Records from a collection

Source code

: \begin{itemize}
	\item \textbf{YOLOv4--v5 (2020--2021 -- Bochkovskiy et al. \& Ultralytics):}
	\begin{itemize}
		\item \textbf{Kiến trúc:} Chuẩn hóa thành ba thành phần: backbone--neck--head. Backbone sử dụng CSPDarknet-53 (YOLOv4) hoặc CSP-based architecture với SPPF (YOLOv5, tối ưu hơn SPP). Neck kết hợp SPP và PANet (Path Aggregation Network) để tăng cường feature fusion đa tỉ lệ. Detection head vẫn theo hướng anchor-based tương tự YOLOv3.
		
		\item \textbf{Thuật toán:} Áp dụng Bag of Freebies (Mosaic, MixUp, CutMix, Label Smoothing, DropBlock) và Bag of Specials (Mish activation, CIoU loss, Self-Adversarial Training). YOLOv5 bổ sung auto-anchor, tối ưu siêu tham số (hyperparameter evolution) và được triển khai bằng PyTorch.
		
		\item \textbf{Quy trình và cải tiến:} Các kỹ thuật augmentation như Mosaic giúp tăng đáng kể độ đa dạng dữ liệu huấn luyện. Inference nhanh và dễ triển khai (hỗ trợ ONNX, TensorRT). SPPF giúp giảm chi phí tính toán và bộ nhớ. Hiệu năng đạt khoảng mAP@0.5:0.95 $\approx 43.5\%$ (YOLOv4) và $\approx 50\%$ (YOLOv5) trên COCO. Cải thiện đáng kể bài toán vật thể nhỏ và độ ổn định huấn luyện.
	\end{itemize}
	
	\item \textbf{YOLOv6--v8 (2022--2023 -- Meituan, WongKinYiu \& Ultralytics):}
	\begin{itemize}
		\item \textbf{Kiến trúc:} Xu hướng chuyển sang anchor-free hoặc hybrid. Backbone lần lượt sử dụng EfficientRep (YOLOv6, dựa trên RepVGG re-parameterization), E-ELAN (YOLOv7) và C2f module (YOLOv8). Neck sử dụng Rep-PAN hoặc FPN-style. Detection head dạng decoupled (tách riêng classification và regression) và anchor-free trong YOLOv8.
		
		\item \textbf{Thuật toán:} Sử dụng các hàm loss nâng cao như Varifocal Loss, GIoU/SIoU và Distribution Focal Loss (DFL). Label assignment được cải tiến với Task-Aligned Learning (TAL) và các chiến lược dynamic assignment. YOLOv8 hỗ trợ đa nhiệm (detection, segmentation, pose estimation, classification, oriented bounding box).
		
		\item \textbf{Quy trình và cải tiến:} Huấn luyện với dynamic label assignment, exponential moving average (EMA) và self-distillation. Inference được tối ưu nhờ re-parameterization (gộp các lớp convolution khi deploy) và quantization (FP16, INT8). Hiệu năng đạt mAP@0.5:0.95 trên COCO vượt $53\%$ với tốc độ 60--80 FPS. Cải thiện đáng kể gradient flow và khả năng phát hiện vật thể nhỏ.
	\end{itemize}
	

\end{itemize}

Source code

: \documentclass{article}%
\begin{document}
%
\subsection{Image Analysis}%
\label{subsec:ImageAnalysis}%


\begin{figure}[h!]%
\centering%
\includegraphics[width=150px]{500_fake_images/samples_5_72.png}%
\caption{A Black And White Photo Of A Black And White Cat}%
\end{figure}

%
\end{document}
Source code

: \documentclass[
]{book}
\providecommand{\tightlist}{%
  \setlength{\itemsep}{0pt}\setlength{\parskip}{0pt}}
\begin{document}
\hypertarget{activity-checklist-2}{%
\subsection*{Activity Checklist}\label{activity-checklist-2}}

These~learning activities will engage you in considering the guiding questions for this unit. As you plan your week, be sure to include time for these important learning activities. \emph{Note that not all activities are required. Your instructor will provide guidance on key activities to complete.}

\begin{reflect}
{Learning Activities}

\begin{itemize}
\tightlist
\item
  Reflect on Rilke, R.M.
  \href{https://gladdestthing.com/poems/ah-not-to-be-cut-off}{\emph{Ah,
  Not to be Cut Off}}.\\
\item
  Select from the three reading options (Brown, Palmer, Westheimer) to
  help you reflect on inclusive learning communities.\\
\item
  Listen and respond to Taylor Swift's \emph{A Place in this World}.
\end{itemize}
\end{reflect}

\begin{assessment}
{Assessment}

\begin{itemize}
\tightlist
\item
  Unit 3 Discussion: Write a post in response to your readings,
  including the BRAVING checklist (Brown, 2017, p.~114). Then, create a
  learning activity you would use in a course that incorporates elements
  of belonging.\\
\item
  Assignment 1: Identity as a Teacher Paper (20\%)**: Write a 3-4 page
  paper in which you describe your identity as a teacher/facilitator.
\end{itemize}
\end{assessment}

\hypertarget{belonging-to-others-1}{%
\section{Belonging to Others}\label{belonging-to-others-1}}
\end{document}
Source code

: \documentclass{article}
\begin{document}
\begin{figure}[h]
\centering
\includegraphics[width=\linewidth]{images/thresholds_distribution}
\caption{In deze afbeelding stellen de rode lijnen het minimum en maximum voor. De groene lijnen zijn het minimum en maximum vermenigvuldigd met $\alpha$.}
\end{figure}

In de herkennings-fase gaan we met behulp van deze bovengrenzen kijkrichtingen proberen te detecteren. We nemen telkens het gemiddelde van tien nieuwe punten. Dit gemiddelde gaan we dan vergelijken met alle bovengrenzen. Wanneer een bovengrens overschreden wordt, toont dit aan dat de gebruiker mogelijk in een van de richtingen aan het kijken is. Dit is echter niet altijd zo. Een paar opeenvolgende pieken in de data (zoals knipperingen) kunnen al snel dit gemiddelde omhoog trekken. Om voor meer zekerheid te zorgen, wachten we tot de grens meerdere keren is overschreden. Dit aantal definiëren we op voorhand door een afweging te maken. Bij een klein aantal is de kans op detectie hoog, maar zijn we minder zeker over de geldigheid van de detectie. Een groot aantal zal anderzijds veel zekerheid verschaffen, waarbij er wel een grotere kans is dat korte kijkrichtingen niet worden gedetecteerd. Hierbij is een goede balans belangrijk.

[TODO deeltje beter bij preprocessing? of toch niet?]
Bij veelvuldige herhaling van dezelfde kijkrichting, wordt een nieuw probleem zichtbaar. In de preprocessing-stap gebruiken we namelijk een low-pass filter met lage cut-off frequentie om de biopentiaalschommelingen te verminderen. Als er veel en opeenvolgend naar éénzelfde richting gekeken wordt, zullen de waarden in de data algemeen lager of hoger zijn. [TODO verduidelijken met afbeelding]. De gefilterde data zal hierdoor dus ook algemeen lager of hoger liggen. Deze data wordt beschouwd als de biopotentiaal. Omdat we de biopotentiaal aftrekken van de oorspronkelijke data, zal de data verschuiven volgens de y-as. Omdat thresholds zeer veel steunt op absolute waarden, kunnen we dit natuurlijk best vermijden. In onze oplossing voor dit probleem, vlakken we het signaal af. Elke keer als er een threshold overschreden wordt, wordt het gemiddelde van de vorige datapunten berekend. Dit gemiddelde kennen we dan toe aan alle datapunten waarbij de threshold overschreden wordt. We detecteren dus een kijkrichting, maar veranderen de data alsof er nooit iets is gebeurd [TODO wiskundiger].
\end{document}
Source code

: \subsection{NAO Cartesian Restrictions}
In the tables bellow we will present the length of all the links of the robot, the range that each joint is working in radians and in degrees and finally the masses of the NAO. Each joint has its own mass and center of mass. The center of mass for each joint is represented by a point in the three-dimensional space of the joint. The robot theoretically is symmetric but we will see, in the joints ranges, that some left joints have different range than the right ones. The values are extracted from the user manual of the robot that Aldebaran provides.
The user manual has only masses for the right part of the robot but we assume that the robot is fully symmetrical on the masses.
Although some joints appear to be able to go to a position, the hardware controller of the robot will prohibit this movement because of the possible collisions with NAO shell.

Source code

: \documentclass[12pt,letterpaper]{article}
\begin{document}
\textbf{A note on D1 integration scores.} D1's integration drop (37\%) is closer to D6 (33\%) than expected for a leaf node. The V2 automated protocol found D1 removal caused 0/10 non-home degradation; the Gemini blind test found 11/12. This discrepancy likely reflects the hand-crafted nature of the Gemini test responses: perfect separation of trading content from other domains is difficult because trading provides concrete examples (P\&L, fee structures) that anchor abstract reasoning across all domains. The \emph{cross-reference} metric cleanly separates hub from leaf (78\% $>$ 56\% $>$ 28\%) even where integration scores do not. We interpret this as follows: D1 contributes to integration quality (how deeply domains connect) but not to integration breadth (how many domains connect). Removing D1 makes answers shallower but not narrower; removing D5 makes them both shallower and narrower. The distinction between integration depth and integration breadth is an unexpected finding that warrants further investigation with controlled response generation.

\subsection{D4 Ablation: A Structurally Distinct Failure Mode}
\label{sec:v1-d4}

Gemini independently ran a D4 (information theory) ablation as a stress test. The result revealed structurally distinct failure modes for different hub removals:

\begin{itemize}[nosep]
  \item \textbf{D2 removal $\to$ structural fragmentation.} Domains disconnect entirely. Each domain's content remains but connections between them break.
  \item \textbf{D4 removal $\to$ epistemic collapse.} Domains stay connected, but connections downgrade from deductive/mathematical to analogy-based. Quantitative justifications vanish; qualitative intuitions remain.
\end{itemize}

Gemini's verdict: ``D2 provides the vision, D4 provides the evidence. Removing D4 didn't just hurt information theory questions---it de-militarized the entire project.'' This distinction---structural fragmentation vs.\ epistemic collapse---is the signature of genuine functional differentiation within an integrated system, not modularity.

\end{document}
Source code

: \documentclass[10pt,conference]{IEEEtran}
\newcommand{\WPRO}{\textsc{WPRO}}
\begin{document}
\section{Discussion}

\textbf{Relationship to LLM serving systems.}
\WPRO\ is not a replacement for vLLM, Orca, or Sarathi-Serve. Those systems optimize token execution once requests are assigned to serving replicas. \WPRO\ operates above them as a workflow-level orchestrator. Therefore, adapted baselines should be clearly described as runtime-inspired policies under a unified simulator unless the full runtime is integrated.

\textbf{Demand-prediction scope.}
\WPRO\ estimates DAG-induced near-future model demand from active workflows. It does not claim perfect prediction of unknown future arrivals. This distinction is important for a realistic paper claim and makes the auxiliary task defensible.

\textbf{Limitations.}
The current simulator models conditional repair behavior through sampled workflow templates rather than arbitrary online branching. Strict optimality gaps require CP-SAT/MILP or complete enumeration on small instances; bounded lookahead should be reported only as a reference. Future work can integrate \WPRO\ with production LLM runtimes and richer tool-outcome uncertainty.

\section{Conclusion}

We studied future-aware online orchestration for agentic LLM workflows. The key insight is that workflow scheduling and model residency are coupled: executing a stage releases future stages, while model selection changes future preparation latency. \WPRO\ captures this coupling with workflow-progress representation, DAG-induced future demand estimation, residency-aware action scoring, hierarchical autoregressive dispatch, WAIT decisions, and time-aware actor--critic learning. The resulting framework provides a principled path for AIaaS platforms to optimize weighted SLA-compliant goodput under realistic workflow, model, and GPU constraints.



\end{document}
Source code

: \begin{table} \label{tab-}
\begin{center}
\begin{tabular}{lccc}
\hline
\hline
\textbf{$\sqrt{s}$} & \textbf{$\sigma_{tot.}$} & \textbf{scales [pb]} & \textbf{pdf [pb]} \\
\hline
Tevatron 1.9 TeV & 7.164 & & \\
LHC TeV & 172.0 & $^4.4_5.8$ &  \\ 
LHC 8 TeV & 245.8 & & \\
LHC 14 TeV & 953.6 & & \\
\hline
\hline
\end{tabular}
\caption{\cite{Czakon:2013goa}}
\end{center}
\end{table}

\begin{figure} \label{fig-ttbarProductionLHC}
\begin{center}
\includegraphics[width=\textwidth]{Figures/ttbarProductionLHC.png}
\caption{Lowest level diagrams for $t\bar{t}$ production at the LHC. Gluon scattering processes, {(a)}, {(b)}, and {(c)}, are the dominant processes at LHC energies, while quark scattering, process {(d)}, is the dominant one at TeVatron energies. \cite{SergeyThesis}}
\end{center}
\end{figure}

__Problem requirements__. What is needed is an exact repetition of the lines from the first line of the records through the line containing "oriented bounding box).", both ends included, and nothing more.

__Result of the exercise__.
Source code

: \begin{itemize}
	\item \textbf{YOLOv4--v5 (2020--2021 -- Bochkovskiy et al. \& Ultralytics):}
	\begin{itemize}
		\item \textbf{Kiến trúc:} Chuẩn hóa thành ba thành phần: backbone--neck--head. Backbone sử dụng CSPDarknet-53 (YOLOv4) hoặc CSP-based architecture với SPPF (YOLOv5, tối ưu hơn SPP). Neck kết hợp SPP và PANet (Path Aggregation Network) để tăng cường feature fusion đa tỉ lệ. Detection head vẫn theo hướng anchor-based tương tự YOLOv3.
		
		\item \textbf{Thuật toán:} Áp dụng Bag of Freebies (Mosaic, MixUp, CutMix, Label Smoothing, DropBlock) và Bag of Specials (Mish activation, CIoU loss, Self-Adversarial Training). YOLOv5 bổ sung auto-anchor, tối ưu siêu tham số (hyperparameter evolution) và được triển khai bằng PyTorch.
		
		\item \textbf{Quy trình và cải tiến:} Các kỹ thuật augmentation như Mosaic giúp tăng đáng kể độ đa dạng dữ liệu huấn luyện. Inference nhanh và dễ triển khai (hỗ trợ ONNX, TensorRT). SPPF giúp giảm chi phí tính toán và bộ nhớ. Hiệu năng đạt khoảng mAP@0.5:0.95 $\approx 43.5\%$ (YOLOv4) và $\approx 50\%$ (YOLOv5) trên COCO. Cải thiện đáng kể bài toán vật thể nhỏ và độ ổn định huấn luyện.
	\end{itemize}
	
	\item \textbf{YOLOv6--v8 (2022--2023 -- Meituan, WongKinYiu \& Ultralytics):}
	\begin{itemize}
		\item \textbf{Kiến trúc:} Xu hướng chuyển sang anchor-free hoặc hybrid. Backbone lần lượt sử dụng EfficientRep (YOLOv6, dựa trên RepVGG re-parameterization), E-ELAN (YOLOv7) và C2f module (YOLOv8). Neck sử dụng Rep-PAN hoặc FPN-style. Detection head dạng decoupled (tách riêng classification và regression) và anchor-free trong YOLOv8.
		
		\item \textbf{Thuật toán:} Sử dụng các hàm loss nâng cao như Varifocal Loss, GIoU/SIoU và Distribution Focal Loss (DFL). Label assignment được cải tiến với Task-Aligned Learning (TAL) và các chiến lược dynamic assignment. YOLOv8 hỗ trợ đa nhiệm (detection, segmentation, pose estimation, classification, oriented bounding box).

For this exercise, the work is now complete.